MONITORING A COMPREHENSIVE TEST BAN TREATY
by Professor E.S. Husebye, University, Bergen (Norway)

The issue of a Comprehensive Test Ban Treaty (CTBT) has been on the U.N. political agenda for almost 40 years. As this is being written, it is an active topic: the Conference on Disarmament (CD) is working to draft such a Treaty which will then be made available for any nation that wishes to sign. Negotiation of a CTBT was explicitly stated as a goal when the Non-Proliferation Treaty was recently renewed indefinitely. In the technical field, the Group of Scientific Experts (GSE), convened by the CD, is conducting its third Technical Test, known as GSETT-3. The intention of GSETT-3 is to produce a prototype system for seismological monitoring that, among other goals, can serve as a practical example for the negotiating community of what is technically feasible.

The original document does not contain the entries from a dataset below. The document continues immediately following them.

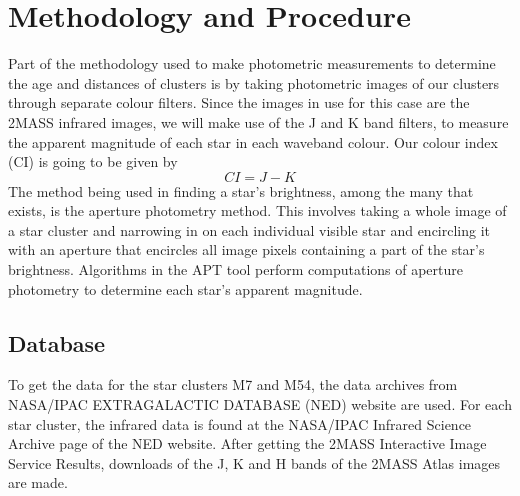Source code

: \documentclass[12pt]{article}
\begin{document}
	
	\pagebreak
	\section{Methodology and Procedure}
	Part of the methodology used to make photometric measurements to determine the age and distances of clusters is by taking photometric images of our clusters through separate colour filters. Since the images in use for this case are the 2MASS infrared images, we will make use of the J and K band filters, to measure the apparent magnitude of each star in each waveband colour. Our colour index (CI) is going to be given by\[CI = J - K\]
	The method being used in finding a star's brightness, among the many that exists, is the  aperture photometry method. This involves taking a whole image of a star cluster and narrowing in on each individual visible star and encircling it with an aperture that encircles all image pixels containing a part of the star's brightness. Algorithms in the APT tool perform computations of aperture photometry to determine each star's apparent magnitude.
		\subsection{Database}
		To get the data for the star clusters M7 and M54, the data archives from NASA/IPAC EXTRAGALACTIC DATABASE (NED) website are used. For each star cluster, the infrared data is found at the NASA/IPAC Infrared Science Archive page of the NED website. After getting the 2MASS Interactive Image Service Results, downloads of the J, K and H bands of the 2MASS Atlas images are made.
\end{document}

Also, the CD has established special working groups on the non-seismic techniques of hydroacoustic, radionuclide, and infrasound monitoring, and on on-site inspection methods, as part of the process of drafting a CTBT.

In this book (NATO ASI SERIES E303), the main focus is on the scientific and technical aspects of seismic monitoring of underground nuclear tests. This particular topic was chosen because it is one of the main technical challenges of monitoring. However, we have also included political issues and non-seismic techniques. The overview section includes contributions about political background and developments, and technical reviews of the latest practice in testing and non-seismic monitoring methods, including on-site inspection. It must be born in mind that current testing practice is to contain tests underground, and any compliance system must contain provisions for monitoring such events; hence, the focus on seismic monitoring in this book.

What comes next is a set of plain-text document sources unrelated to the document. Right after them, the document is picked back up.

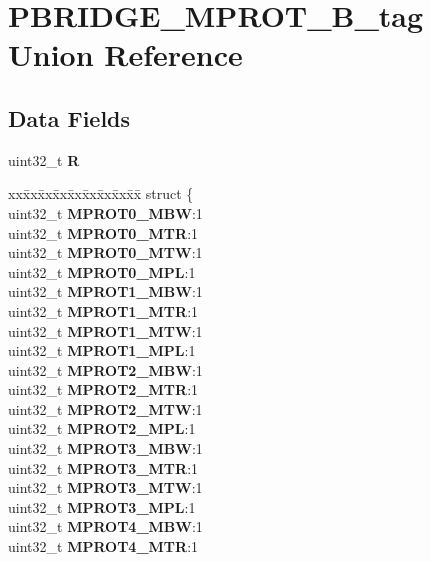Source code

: \hypertarget{unionPBRIDGE__MPROT__32B__tag}{}\section{P\+B\+R\+I\+D\+G\+E\+\_\+\+M\+P\+R\+O\+T\+\_\+B\+\_\+tag Union Reference}
\label{unionPBRIDGE__MPROT__32B__tag}
\subsection*{Data Fields}
\begin{DoxyCompactItemize}
\item 
\mbox{\label{unionPBRIDGE__MPROT__32B__tag_a9ca15a46ab1621c60403be2653e7b796}} 
uint32\+\_\+t {\bfseries R}
\item 
\mbox{\label{unionPBRIDGE__MPROT__32B__tag_acd6d200b1a7e83c5ba6ce76fe251c055}} 
\begin{tabbing}
xx\=xx\=xx\=xx\=xx\=xx\=xx\=xx\=xx\=\kill
struct \{\\
\>uint32\_t {\bfseries MPROT0\_MBW}:1\\
\>uint32\_t {\bfseries MPROT0\_MTR}:1\\
\>uint32\_t {\bfseries MPROT0\_MTW}:1\\
\>uint32\_t {\bfseries MPROT0\_MPL}:1\\
\>uint32\_t {\bfseries MPROT1\_MBW}:1\\
\>uint32\_t {\bfseries MPROT1\_MTR}:1\\
\>uint32\_t {\bfseries MPROT1\_MTW}:1\\
\>uint32\_t {\bfseries MPROT1\_MPL}:1\\
\>uint32\_t {\bfseries MPROT2\_MBW}:1\\
\>uint32\_t {\bfseries MPROT2\_MTR}:1\\
\>uint32\_t {\bfseries MPROT2\_MTW}:1\\
\>uint32\_t {\bfseries MPROT2\_MPL}:1\\
\>uint32\_t {\bfseries MPROT3\_MBW}:1\\
\>uint32\_t {\bfseries MPROT3\_MTR}:1\\
\>uint32\_t {\bfseries MPROT3\_MTW}:1\\
\>uint32\_t {\bfseries MPROT3\_MPL}:1\\
\>uint32\_t {\bfseries MPROT4\_MBW}:1\\
\>uint32\_t {\bfseries MPROT4\_MTR}:1\\

\end{tabbing}
\end{DoxyCompactItemize}

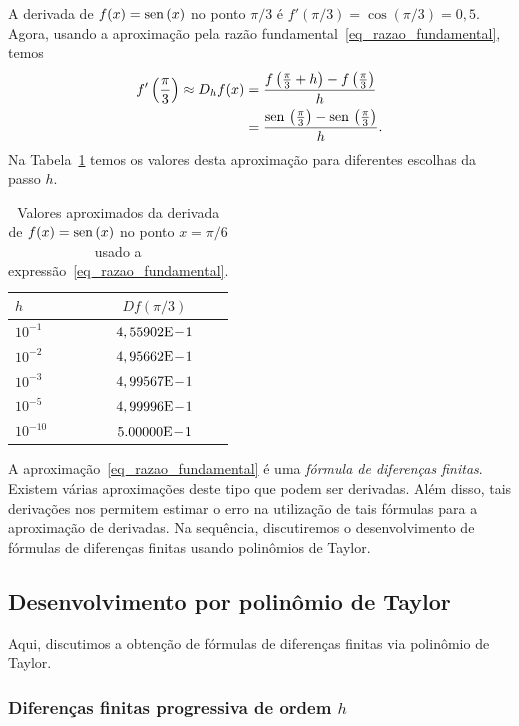 \begin{ex}\label{ex_intro_deriv}
  A derivada de $f(x) = \operatorname{sen}\,(x)$ no ponto $\pi/3$ é $f'(\pi/3) = \cos(\pi/3)=0,5$. Agora, usando a aproximação pela razão fundamental~\eqref{eq_razao_fundamental}, temos
  \begin{align}
    f'\left(\frac{\pi}{3}\right) \approx D_hf(x) &= \frac{f\left(\frac{\pi}{3}+h\right)-f\left(\frac{\pi}{3}\right)}{h}\\
          &= \frac{\operatorname{sen}\,\left(\frac{\pi}{3}\right)-\operatorname{sen}\,\left(\frac{\pi}{3}\right)}{h}. 
  \end{align}
Na Tabela~\ref{tab:ex_intro_deriv} temos os valores desta aproximação para diferentes escolhas da passo $h$.

\begin{table}[hp]
  \centering
  \begin{tabular}{l|c}
    $h$ & $Df(\pi/3)$ \\ \hline
    $10^{-1}$ & $4,55902\mathrm{E}\!-\!1$ \\
    $10^{-2}$ & $4,95662\mathrm{E}\!-\!1$ \\
    $10^{-3}$ & $4,99567\mathrm{E}\!-\!1$ \\
    $10^{-5}$ & $4,99996\mathrm{E}\!-\!1$ \\
    $10^{-10}$ & $5.00000\mathrm{E}\!-\!1$ \\\hline
  \end{tabular}
  \caption{Valores aproximados da derivada de $f(x)=\operatorname{sen}\,(x)$ no ponto $x=\pi/6$ usado a expressão~\eqref{eq_razao_fundamental}.}
  \label{tab:ex_intro_deriv}
\end{table}
\end{ex}

A aproximação~\eqref{eq_razao_fundamental} é uma \emph{fórmula de diferenças finitas}. Existem várias aproximações deste tipo que podem ser derivadas. Além disso, tais derivações nos permitem estimar o erro na utilização de tais fórmulas para a aproximação de derivadas. Na sequência, discutiremos o desenvolvimento de fórmulas de diferenças finitas usando polinômios de Taylor.

\subsection{Desenvolvimento por polinômio de Taylor}

Aqui, discutimos a obtenção de fórmulas de diferenças finitas via polinômio de Taylor.

\subsubsection{Diferenças finitas progressiva de ordem $h$}

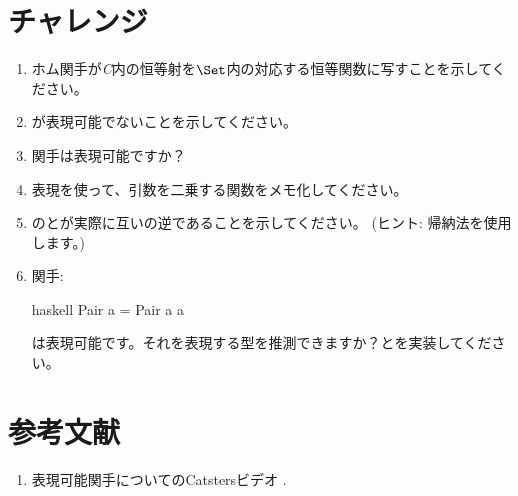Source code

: \section{チャレンジ}

\begin{enumerate}
  \tightlist
  \item
        ホム関手が\emph{C}内の恒等射を$\Set$内の対応する恒等関数に写すことを示してください。
  \item
        が表現可能でないことを示してください。
  \item
        関手は表現可能ですか？
  \item
        表現を使って、引数を二乗する関数をメモ化してください。
  \item
        のとが実際に互いの逆であることを示してください。 (ヒント: 帰納法を使用します。) 
  \item
        関手: 

        \begin{snip}{haskell}
Pair a = Pair a a
\end{snip}
        は表現可能です。それを表現する型を推測できますか？とを実装してください。
\end{enumerate}

\section{参考文献}

\begin{enumerate}
  \tightlist
  \item
        表現可能関手についてのCatstersビデオ
        .
\end{enumerate}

Also, a CTBT is intended to be multilateral and worldwide rather than bilateral or trilateral, thus any monitoring system must cover the globe and all environments: underground, underwater, atmosphere and space. Second, and technically much more important, all tests of any size would be banned under a CTBT, including small events. To monitor small underground events, it is necessary to record seismograms at relatively short ranges of 100-2000 km from the event, known in seismology as the regional distance range. This is a major change from current operational procedure in monitoring which is based on monitoring at distances beyond 2000 km, the teleseismic distance range.

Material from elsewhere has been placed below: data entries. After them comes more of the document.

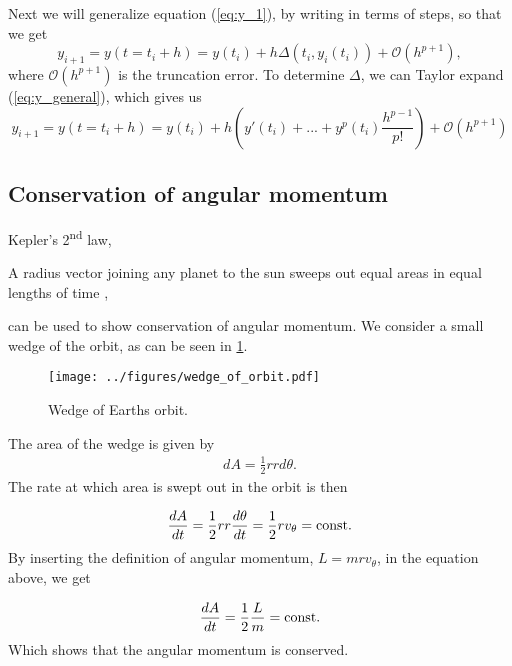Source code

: \documentclass[../main.tex]{subfiles}
\begin{document}
Next we will generalize equation (\ref{eq:y_1}), by writing in terms of steps, so that we get
\begin{equation}\label{eq:y_general}
    y_{i + 1} = y(t= t_i + h) = y(t_i) + h \Delta (t_i , y_i (t_i)) + \mathcal{O}(h^{p + 1}), 
\end{equation}
where $\mathcal{O}(h^{p + 1})$ is the truncation error. To determine $\Delta$, we can Taylor expand (\ref{eq:y_general}), which gives us 
\begin{equation}
    y_{i + 1} = y(t= t_i + h) = y(t_i) + h \left( y'(t_i) + ... + y^{p}(t_i) \frac{h^{p - 1}}{p!} \right) + \mathcal{O}(h^{p + 1})
    \label{eq:y-taylor}
\end{equation}

\subsection{Conservation of angular momentum}
Kepler's 2\textsuperscript{nd} law, 

\begin{displayquote}
A radius vector joining any planet to the sun sweeps out equal areas in equal lengths of time \cite{Kepler2nd}, 
\end{displayquote} can be used to show conservation of angular momentum. We consider a small wedge of the orbit, as can be seen in \cref{fig:wedge}.

\begin{figure}[htb!]
    \centering
    \texttt{[image: ../figures/wedge\_of\_orbit.pdf]}
    \caption{Wedge of Earths orbit.}
    \label{fig:wedge}
\end{figure}

The area of the wedge is given by
\begin{align*}
    dA = \frac{1}{2}rrd\theta.
\end{align*} The rate at which area is swept out in the orbit is then 

\begin{align*}
    \frac{dA}{dt}=\frac{1}{2}rr\frac{d\theta}{dt}=\frac{1}{2}rv_{\theta}=\textnormal{const.}
\end{align*} By inserting the definition of angular momentum, \ensuremath{L=mrv_{\theta}}, in the equation above, we get

\begin{align*}
    \frac{dA}{dt}=\frac{1}{2}\frac{L}{m}=\textnormal{const.}
\end{align*} Which shows that the angular momentum is conserved. 
\end{document}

The structure of this book is designed to cover the problems listed above. Following the initial overview section on Principal Political and Technical Test Ban Issues, a section on Monitoring Technologies gives a summary of all the methods being considered for monitoring a CTBT. Following this, the section "Explosion and Earthquake Source Modelling" examines underground nuclear tests and other disturbances as seismic sources. This examination includes the problem of decoupling (i.e., decoupling the explosion from the solid earth by detonating it in a cavity), which is probably the most credible way in which monitoring might be defeated. Following this, the problem of monitoring such seismic sources is discussed in some detail, with sections on Seismic Networks, including detection and location of seismic events; Signal Processing and Seismic Wave Propagation, covering analysis methods specific to the seismic arrays used in regional monitoring and propagation of seismic waves at regional distances; and Seismic Source Discrimination Technologies, especially at regional distances. These topics cover three of the four classical steps of monitoring, namely, detection, location, and discrimination; signal analysis and wave propagation are included as the scientific basis for accomplishing this. A review paper on existing methods of yield estimation is included in the section on source modelling, but this topic has not been treated at greater length because in a CTBT, all tests of any size will be proscribed.